What are the three pathways of lysosomal degradation?
Lysosomes = meeting places of different internalizing-digestive processes. Digestive enzymes are delivered to them by a route that leads outward from the ER via the Golgi apparatus.
- phagocytosis -> phagosome -> lysosome
- endocytosis -> early endosome -> late endosome -> lysosome
- autophagy -> autophagosome -> lysosome
What is endocytosis?
Endocytosed molecules are initially delivered in vesicles to
endosomes . Some molecules are selectively retrieved and recycled to the plasma membrane (like some receptors), while others pass on into late endosomes . It is here that endocytosed materials first meet the lysosomal hydrolases , which are delivered to the endosome from the Golgi apparatus.
The interior of the late endosomes is mildly
acidic (pH ~6), and it is the site where the hydrolytic digestion of the endocytosed molecules begins . Mature lysosomes form from the late endosomes, accompanied
by a further decrease in internal pH . Lysosomes are thought to be produced by a gradual maturation process, during which endosomal membrane proteins are selectively retrieved from the developing lysosome by transport vesicles that deliver these proteins back to endosomes or the trans Golgi network.
What is autophagy? Name an example.
Mitochondrion has a lifetime of about 10 days (liver cells). Lysosomes containing (and presumably digesting) mitochondria, as well as other organelles. The process seems to begin with the enclosure of an organelle by membranes of unknown origin, creating an autophagosome which then fuses with a lysosome (or a late endosome).
What is the role of mannose 6-phosphate? Describe how is the M6P added to proteins and how is it recognized and transported into desired compartments.
M6P groups are added exclusively to the N-linked oligosaccharides of these soluble lysosomal enzymes as they pass through the lumen of the cis Golgi networ.
The M6P groups are recognized by transmembrane M6P receptor proteins , which are present in the trans Golgi network.
The receptor proteins bind to lysosomal hydrolases on the lumenal side of the membrane and to adaptins in assembling clathrin coats on the cytosolic side. In this way, they help package the hydrolases into clathrin coated vesicles that bud from the trans Golgi network . The vesicles subsequently deliver their contents to a late endosome.

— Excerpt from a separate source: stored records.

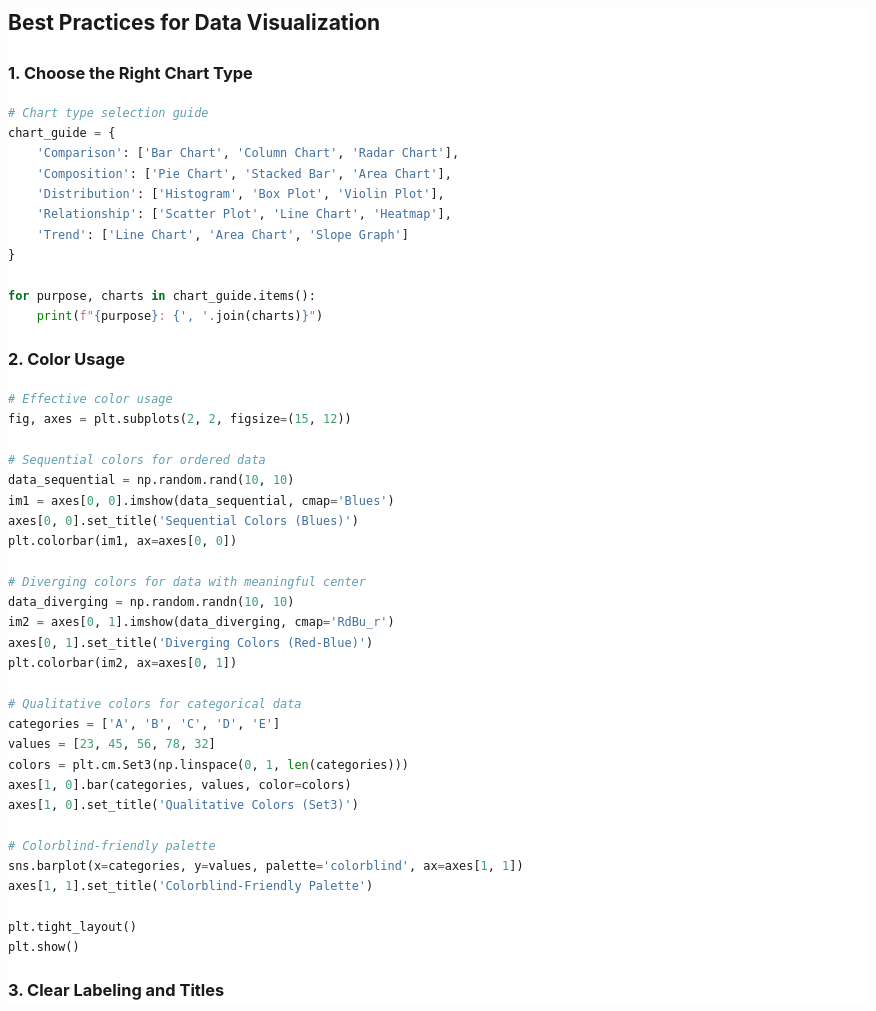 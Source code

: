 ## Best Practices for Data Visualization

### 1. Choose the Right Chart Type

```python
# Chart type selection guide
chart_guide = {
    'Comparison': ['Bar Chart', 'Column Chart', 'Radar Chart'],
    'Composition': ['Pie Chart', 'Stacked Bar', 'Area Chart'],
    'Distribution': ['Histogram', 'Box Plot', 'Violin Plot'],
    'Relationship': ['Scatter Plot', 'Line Chart', 'Heatmap'],
    'Trend': ['Line Chart', 'Area Chart', 'Slope Graph']
}

for purpose, charts in chart_guide.items():
    print(f"{purpose}: {', '.join(charts)}")
```

### 2. Color Usage

```python
# Effective color usage
fig, axes = plt.subplots(2, 2, figsize=(15, 12))

# Sequential colors for ordered data
data_sequential = np.random.rand(10, 10)
im1 = axes[0, 0].imshow(data_sequential, cmap='Blues')
axes[0, 0].set_title('Sequential Colors (Blues)')
plt.colorbar(im1, ax=axes[0, 0])

# Diverging colors for data with meaningful center
data_diverging = np.random.randn(10, 10)
im2 = axes[0, 1].imshow(data_diverging, cmap='RdBu_r')
axes[0, 1].set_title('Diverging Colors (Red-Blue)')
plt.colorbar(im2, ax=axes[0, 1])

# Qualitative colors for categorical data
categories = ['A', 'B', 'C', 'D', 'E']
values = [23, 45, 56, 78, 32]
colors = plt.cm.Set3(np.linspace(0, 1, len(categories)))
axes[1, 0].bar(categories, values, color=colors)
axes[1, 0].set_title('Qualitative Colors (Set3)')

# Colorblind-friendly palette
sns.barplot(x=categories, y=values, palette='colorblind', ax=axes[1, 1])
axes[1, 1].set_title('Colorblind-Friendly Palette')

plt.tight_layout()
plt.show()
```

### 3. Clear Labeling and Titles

In the late endosomes, the phosphate is removed from the mannose sugars attached to the hydrolases , further ensuring that the hydrolases do not return to the Golgi apparatus with the receptor.

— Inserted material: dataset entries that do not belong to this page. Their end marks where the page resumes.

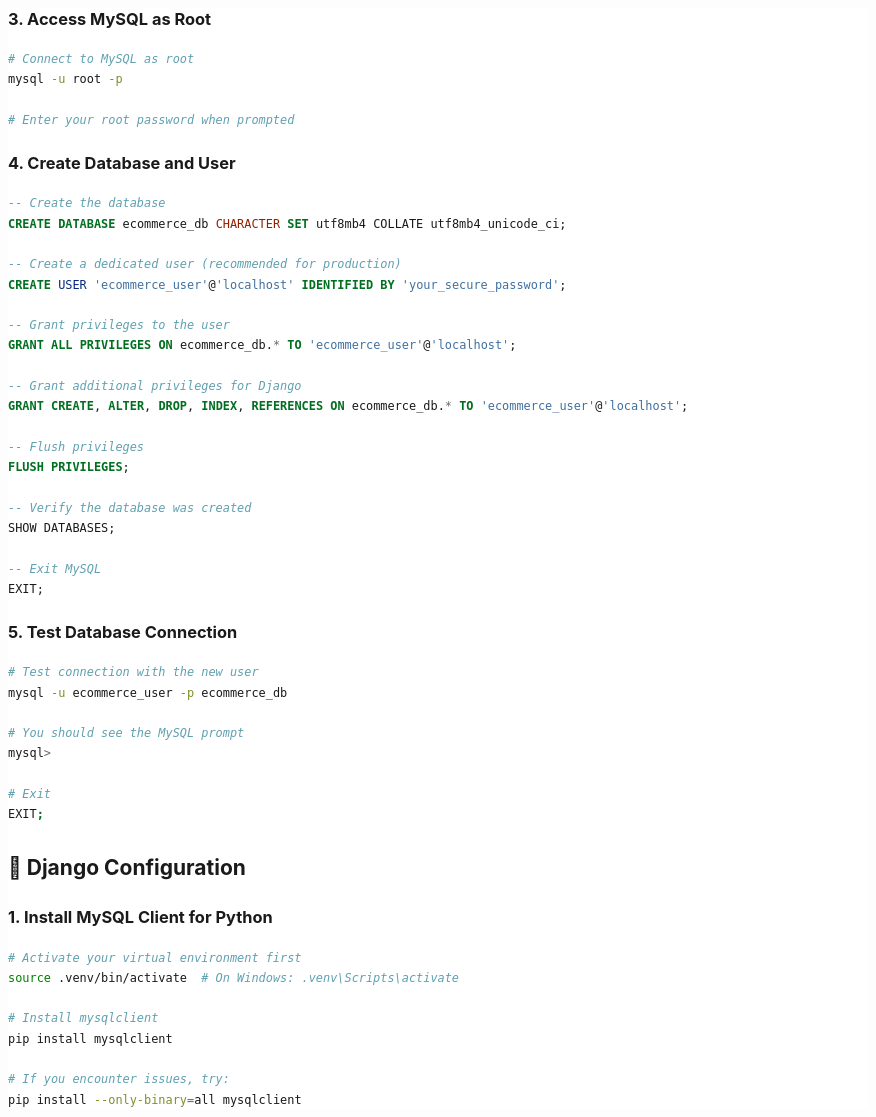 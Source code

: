 ### 3. Access MySQL as Root

```bash
# Connect to MySQL as root
mysql -u root -p

# Enter your root password when prompted
```

### 4. Create Database and User

```sql
-- Create the database
CREATE DATABASE ecommerce_db CHARACTER SET utf8mb4 COLLATE utf8mb4_unicode_ci;

-- Create a dedicated user (recommended for production)
CREATE USER 'ecommerce_user'@'localhost' IDENTIFIED BY 'your_secure_password';

-- Grant privileges to the user
GRANT ALL PRIVILEGES ON ecommerce_db.* TO 'ecommerce_user'@'localhost';

-- Grant additional privileges for Django
GRANT CREATE, ALTER, DROP, INDEX, REFERENCES ON ecommerce_db.* TO 'ecommerce_user'@'localhost';

-- Flush privileges
FLUSH PRIVILEGES;

-- Verify the database was created
SHOW DATABASES;

-- Exit MySQL
EXIT;
```

### 5. Test Database Connection

```bash
# Test connection with the new user
mysql -u ecommerce_user -p ecommerce_db

# You should see the MySQL prompt
mysql>

# Exit
EXIT;
```

## 🔧 Django Configuration

### 1. Install MySQL Client for Python

```bash
# Activate your virtual environment first
source .venv/bin/activate  # On Windows: .venv\Scripts\activate

# Install mysqlclient
pip install mysqlclient

# If you encounter issues, try:
pip install --only-binary=all mysqlclient
```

What is the binding pH of M6P receptor in trans-Golgi and dissociation pH of M6P receptor in late endosomes?
The M6P receptor protein binds its specific oligosaccharide at pH 6.5 6.7 in the trans Golgi network and releases it at pH 6 , which is the pH in the interior of late endosomes .
Can M6P hydrolases and M6P receptors end up on an ‘undesired’ place? How is this fixed?
Not all of the hydrolase molecules that are tagged with M6P for delivery to lysosomes get to their proper destination. Some escape the normal packaging process in the trans Golgi network and are transported “by to the cell surface , where they are secreted into the extracellular fluid.
Some M6P receptors, however, also take a detour to the plasma membrane, where they recapture the escaped lysosomal hydrolases and return them by receptor
mediated endocytosis to lysosomes via early and late endosomes
What enzyme phosphorylates lysosomal hydrolases? How does it work?
The GlcNAc phosphotransferase enzyme that recognizes
lysosomal hydrolases in the Golgi apparatus has separate catalytic and recognition sites. The catalytic site binds both high mannose N-linked oligosaccharides and UDP-GlcNAc. The recognition site binds to a signal patch that is present only on the surface of lysosomal hydrolases . The GlcNAc is cleaved off by a second enzyme, leaving the M6P exposed.
Two enzymes act sequentially to catalyze the addition of M6P groups to lysosomal hydrolases.
-The first is a GlcNAc phosphotransferase that specifically binds the hydrolase and adds GlcNAc phosphate to one or two of the mannose residues on each oligosaccharide chain.
-The second enzyme then cleaves off the GlcNAc residue, leaving behind a newly created M6P marker . Since most lysosomal hydrolases contain multiple oligosaccharides, they acquire many M6P residues, providing a high affinity
signal for the M6P receptor.
Under which conditions do cells secrete lysosomes? Briefly explain.
Lysosomal secretion of their undigested content
enables all cells to eliminate indigestible debris . For most cells, this is used only when cells are stressed.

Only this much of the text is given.